As the trail traversed the sloping, wooded riverbank, they slid down into shallow drainages on their snowshoes, then struggled to ascend the far sides. Vin would climb out first, then take Nicky’s poles and offer her a handhold as she followed. They both removed their scarves and unzipped their jackets. Vin became skeptical that the trail led to a clearing.
And then he noticed a line of indentations along the trail in front of him, like tracks made a day or two ago and covered by a layer of drifting snow. The old tracks descended from a treeless cut up the slope to his left, which had a noticeable lip and blue sky beyond it. The glimpse of sky told him that there was level ground up there, only fifty feet above. There was even an improvised railing made from a two-by-four nailed to two trees near the top of the slope. He waited for Nicky to catch up.
“Can I have a drink of water?” she asked. Vin took off his gloves and daypack and pulled out one of the water bottles. They both removed their hats and drank, and he felt the cold water reinfuse his entire body. They were breathing hard and steam rose from their heads and Vin’s hands. He put the water away and took out his camera.
“I just want to see what's above that little ridge there,” he said. “It looks like some kind of clearing.”
“This wouldn’t have anything to do with 1924, would it? I thought maybe the treasure hunt had petered out.”
“Just a quick look.” He stashed the camera in his pocket, put his gloves back on, and set his snowshoe teeth into the hillside. When he reached the two-by-four railing, he thought he felt stairs beneath the snow underfoot. Driving his hands forward, he crested the ridge.

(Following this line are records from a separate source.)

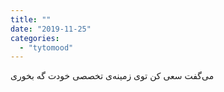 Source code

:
 ```yaml
---
title: ""
date: "2019-11-25"
categories: 
  - "tytomood"
---
```


می‌گفت سعی کن توی زمینه‌ی تخصصی خودت گه بخوری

It was more than a clearing; he stood at the edge of a wide field. To his left was a pavilion with buried picnic tables and barbecue grills. Straight across the field were signs suggesting an adjacent parking lot, and the tracks came from that direction. Feeling sheepish, he realized that this was the recreational field he’d seen on the map, and that the three-quarters of a mile they’d traveled had skirted the string of parking lots and wooded picnic areas that comprised the park.
He stopped to catch his breath, leaning back against the tree that anchored the railing. Looking right he saw that another two-by-four, perpendicular to the first, connected this tree to a third. The connected railings formed an L shape – probably to funnel walkers onto the path he’d ascended, which must be a sanctioned route to the Billy Goat Trail. The Park Service was always trying to steer hikers to designated trails.